### Exercise materials
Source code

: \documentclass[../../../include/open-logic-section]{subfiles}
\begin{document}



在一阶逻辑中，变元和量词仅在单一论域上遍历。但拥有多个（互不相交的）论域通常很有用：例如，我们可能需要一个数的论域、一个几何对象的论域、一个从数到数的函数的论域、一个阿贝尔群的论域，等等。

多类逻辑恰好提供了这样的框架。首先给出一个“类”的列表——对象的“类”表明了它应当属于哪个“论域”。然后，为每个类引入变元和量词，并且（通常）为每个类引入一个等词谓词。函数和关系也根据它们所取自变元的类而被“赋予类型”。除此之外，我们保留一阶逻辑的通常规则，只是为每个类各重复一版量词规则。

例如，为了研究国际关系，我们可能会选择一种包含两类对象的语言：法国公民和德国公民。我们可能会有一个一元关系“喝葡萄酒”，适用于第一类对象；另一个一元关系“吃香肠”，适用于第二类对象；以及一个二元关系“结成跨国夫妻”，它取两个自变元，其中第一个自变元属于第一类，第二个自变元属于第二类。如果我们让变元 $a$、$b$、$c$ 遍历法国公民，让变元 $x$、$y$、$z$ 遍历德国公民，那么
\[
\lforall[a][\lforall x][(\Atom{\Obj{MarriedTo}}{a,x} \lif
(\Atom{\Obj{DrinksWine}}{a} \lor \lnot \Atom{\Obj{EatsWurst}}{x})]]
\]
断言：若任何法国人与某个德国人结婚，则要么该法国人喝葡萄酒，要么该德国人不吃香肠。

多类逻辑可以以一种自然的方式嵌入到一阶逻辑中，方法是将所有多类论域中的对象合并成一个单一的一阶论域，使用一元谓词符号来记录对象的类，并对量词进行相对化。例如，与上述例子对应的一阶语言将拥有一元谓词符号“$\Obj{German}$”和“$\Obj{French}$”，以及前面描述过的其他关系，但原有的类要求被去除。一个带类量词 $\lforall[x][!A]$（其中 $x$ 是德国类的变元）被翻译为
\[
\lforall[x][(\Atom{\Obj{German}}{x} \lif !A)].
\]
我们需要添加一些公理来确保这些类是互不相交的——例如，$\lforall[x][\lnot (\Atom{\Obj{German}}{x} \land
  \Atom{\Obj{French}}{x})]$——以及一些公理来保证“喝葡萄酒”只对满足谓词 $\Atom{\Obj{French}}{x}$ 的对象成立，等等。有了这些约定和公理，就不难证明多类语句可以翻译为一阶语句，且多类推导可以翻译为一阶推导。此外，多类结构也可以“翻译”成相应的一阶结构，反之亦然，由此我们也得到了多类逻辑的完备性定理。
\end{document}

---

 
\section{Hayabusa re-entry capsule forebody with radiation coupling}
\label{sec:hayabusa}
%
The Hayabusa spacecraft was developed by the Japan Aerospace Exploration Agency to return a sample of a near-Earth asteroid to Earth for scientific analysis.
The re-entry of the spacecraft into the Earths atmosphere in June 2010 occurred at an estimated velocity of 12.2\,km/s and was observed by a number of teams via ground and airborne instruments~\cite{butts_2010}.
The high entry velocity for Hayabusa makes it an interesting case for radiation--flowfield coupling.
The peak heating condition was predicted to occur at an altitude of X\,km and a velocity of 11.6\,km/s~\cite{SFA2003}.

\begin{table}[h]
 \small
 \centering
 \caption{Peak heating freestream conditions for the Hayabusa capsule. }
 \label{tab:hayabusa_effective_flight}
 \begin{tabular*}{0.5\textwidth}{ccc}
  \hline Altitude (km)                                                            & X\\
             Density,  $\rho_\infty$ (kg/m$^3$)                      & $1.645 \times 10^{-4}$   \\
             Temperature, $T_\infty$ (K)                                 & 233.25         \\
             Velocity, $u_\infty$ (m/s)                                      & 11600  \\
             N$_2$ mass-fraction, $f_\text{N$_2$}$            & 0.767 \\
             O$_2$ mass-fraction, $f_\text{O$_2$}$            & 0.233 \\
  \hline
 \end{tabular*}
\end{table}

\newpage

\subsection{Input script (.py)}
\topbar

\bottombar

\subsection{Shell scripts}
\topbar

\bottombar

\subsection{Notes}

### What this task involves
Starting at the line above that contains "Source code", repeat each line exactly up to and including the line that contains "多类逻辑恰好提供了这样的框架", and stop there.

### Reply to the task
Source code

: \documentclass[../../../include/open-logic-section]{subfiles}
\begin{document}



在一阶逻辑中，变元和量词仅在单一论域上遍历。但拥有多个（互不相交的）论域通常很有用：例如，我们可能需要一个数的论域、一个几何对象的论域、一个从数到数的函数的论域、一个阿贝尔群的论域，等等。

多类逻辑恰好提供了这样的框架。首先给出一个“类”的列表——对象的“类”表明了它应当属于哪个“论域”。然后，为每个类引入变元和量词，并且（通常）为每个类引入一个等词谓词。函数和关系也根据它们所取自变元的类而被“赋予类型”。除此之外，我们保留一阶逻辑的通常规则，只是为每个类各重复一版量词规则。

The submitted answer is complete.